Stored entries:
• • • • •

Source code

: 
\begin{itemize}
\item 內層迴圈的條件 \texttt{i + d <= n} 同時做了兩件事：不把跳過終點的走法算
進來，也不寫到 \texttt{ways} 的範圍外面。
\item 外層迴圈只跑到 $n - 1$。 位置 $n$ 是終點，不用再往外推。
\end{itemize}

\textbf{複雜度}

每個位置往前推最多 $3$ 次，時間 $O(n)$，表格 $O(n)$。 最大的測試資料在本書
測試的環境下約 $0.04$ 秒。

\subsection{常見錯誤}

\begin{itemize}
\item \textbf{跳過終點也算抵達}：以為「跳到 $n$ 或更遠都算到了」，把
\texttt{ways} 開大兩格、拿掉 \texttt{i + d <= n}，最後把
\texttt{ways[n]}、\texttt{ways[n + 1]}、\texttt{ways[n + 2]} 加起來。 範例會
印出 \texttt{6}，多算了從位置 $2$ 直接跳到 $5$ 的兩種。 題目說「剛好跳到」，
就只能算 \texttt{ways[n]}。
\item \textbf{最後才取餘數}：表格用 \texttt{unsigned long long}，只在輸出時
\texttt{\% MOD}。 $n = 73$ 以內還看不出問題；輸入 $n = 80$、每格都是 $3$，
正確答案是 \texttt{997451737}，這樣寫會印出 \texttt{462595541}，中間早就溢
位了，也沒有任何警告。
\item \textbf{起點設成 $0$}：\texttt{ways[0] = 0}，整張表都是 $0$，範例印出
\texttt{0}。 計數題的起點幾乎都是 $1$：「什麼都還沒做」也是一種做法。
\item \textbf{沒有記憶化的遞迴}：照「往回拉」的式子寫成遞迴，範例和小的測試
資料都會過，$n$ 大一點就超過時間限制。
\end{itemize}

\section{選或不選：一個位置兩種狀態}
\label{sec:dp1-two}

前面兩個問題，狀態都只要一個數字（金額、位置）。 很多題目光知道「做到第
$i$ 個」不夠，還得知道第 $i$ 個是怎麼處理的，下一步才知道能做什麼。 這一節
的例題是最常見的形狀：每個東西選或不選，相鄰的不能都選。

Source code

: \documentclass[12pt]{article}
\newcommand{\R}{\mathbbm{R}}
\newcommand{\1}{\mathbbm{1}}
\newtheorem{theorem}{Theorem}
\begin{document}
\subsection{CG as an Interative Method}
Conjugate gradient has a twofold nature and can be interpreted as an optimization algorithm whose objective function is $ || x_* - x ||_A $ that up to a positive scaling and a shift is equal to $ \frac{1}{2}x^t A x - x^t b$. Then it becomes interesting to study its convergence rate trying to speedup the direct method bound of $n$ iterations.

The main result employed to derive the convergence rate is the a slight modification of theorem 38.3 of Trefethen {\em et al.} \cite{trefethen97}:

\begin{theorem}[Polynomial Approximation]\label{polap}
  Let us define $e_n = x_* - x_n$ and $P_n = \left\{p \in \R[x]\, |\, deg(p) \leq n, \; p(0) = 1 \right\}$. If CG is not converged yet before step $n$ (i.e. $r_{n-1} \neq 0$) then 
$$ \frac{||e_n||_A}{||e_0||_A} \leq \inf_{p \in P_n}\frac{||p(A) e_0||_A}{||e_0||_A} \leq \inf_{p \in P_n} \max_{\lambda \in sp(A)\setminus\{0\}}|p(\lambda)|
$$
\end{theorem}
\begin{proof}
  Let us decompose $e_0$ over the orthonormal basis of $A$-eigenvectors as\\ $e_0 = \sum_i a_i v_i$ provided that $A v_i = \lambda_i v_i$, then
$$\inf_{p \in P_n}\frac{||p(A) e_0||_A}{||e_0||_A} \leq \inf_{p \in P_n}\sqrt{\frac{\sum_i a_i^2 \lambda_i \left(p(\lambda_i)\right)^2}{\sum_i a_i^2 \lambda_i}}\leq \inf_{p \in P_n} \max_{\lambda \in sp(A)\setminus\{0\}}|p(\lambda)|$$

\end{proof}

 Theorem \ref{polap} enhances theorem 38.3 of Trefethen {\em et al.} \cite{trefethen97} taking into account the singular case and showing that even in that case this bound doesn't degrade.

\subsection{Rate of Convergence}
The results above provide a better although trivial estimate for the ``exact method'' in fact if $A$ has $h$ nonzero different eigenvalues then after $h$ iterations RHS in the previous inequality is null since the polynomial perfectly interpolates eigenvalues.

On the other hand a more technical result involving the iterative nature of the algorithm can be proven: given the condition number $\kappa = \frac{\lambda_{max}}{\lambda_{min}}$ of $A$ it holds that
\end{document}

• • • • •

▶ [DIRECTIONS FOR THIS TASK]: What you write must match the records above line for line.

▶ [RESULT OF THIS TASK]:
Source code

: 
\begin{itemize}
\item 內層迴圈的條件 \texttt{i + d <= n} 同時做了兩件事：不把跳過終點的走法算
進來，也不寫到 \texttt{ways} 的範圍外面。
\item 外層迴圈只跑到 $n - 1$。 位置 $n$ 是終點，不用再往外推。
\end{itemize}

\textbf{複雜度}

每個位置往前推最多 $3$ 次，時間 $O(n)$，表格 $O(n)$。 最大的測試資料在本書
測試的環境下約 $0.04$ 秒。

\subsection{常見錯誤}

\begin{itemize}
\item \textbf{跳過終點也算抵達}：以為「跳到 $n$ 或更遠都算到了」，把
\texttt{ways} 開大兩格、拿掉 \texttt{i + d <= n}，最後把
\texttt{ways[n]}、\texttt{ways[n + 1]}、\texttt{ways[n + 2]} 加起來。 範例會
印出 \texttt{6}，多算了從位置 $2$ 直接跳到 $5$ 的兩種。 題目說「剛好跳到」，
就只能算 \texttt{ways[n]}。
\item \textbf{最後才取餘數}：表格用 \texttt{unsigned long long}，只在輸出時
\texttt{\% MOD}。 $n = 73$ 以內還看不出問題；輸入 $n = 80$、每格都是 $3$，
正確答案是 \texttt{997451737}，這樣寫會印出 \texttt{462595541}，中間早就溢
位了，也沒有任何警告。
\item \textbf{起點設成 $0$}：\texttt{ways[0] = 0}，整張表都是 $0$，範例印出
\texttt{0}。 計數題的起點幾乎都是 $1$：「什麼都還沒做」也是一種做法。
\item \textbf{沒有記憶化的遞迴}：照「往回拉」的式子寫成遞迴，範例和小的測試
資料都會過，$n$ 大一點就超過時間限制。
\end{itemize}

\section{選或不選：一個位置兩種狀態}
\label{sec:dp1-two}

前面兩個問題，狀態都只要一個數字（金額、位置）。 很多題目光知道「做到第
$i$ 個」不夠，還得知道第 $i$ 個是怎麼處理的，下一步才知道能做什麼。 這一節
的例題是最常見的形狀：每個東西選或不選，相鄰的不能都選。

Source code

: \documentclass[12pt]{article}
\newcommand{\R}{\mathbbm{R}}
\newcommand{\1}{\mathbbm{1}}
\newtheorem{theorem}{Theorem}
\begin{document}
\subsection{CG as an Interative Method}
Conjugate gradient has a twofold nature and can be interpreted as an optimization algorithm whose objective function is $ || x_* - x ||_A $ that up to a positive scaling and a shift is equal to $ \frac{1}{2}x^t A x - x^t b$. Then it becomes interesting to study its convergence rate trying to speedup the direct method bound of $n$ iterations.

The main result employed to derive the convergence rate is the a slight modification of theorem 38.3 of Trefethen {\em et al.} \cite{trefethen97}:

\begin{theorem}[Polynomial Approximation]\label{polap}
  Let us define $e_n = x_* - x_n$ and $P_n = \left\{p \in \R[x]\, |\, deg(p) \leq n, \; p(0) = 1 \right\}$. If CG is not converged yet before step $n$ (i.e. $r_{n-1} \neq 0$) then 
$$ \frac{||e_n||_A}{||e_0||_A} \leq \inf_{p \in P_n}\frac{||p(A) e_0||_A}{||e_0||_A} \leq \inf_{p \in P_n} \max_{\lambda \in sp(A)\setminus\{0\}}|p(\lambda)|
$$
\end{theorem}
\begin{proof}
  Let us decompose $e_0$ over the orthonormal basis of $A$-eigenvectors as\\ $e_0 = \sum_i a_i v_i$ provided that $A v_i = \lambda_i v_i$, then
$$\inf_{p \in P_n}\frac{||p(A) e_0||_A}{||e_0||_A} \leq \inf_{p \in P_n}\sqrt{\frac{\sum_i a_i^2 \lambda_i \left(p(\lambda_i)\right)^2}{\sum_i a_i^2 \lambda_i}}\leq \inf_{p \in P_n} \max_{\lambda \in sp(A)\setminus\{0\}}|p(\lambda)|$$

\end{proof}

 Theorem \ref{polap} enhances theorem 38.3 of Trefethen {\em et al.} \cite{trefethen97} taking into account the singular case and showing that even in that case this bound doesn't degrade.

\subsection{Rate of Convergence}
The results above provide a better although trivial estimate for the ``exact method'' in fact if $A$ has $h$ nonzero different eigenvalues then after $h$ iterations RHS in the previous inequality is null since the polynomial perfectly interpolates eigenvalues.

On the other hand a more technical result involving the iterative nature of the algorithm can be proven: given the condition number $\kappa = \frac{\lambda_{max}}{\lambda_{min}}$ of $A$ it holds that
\end{document}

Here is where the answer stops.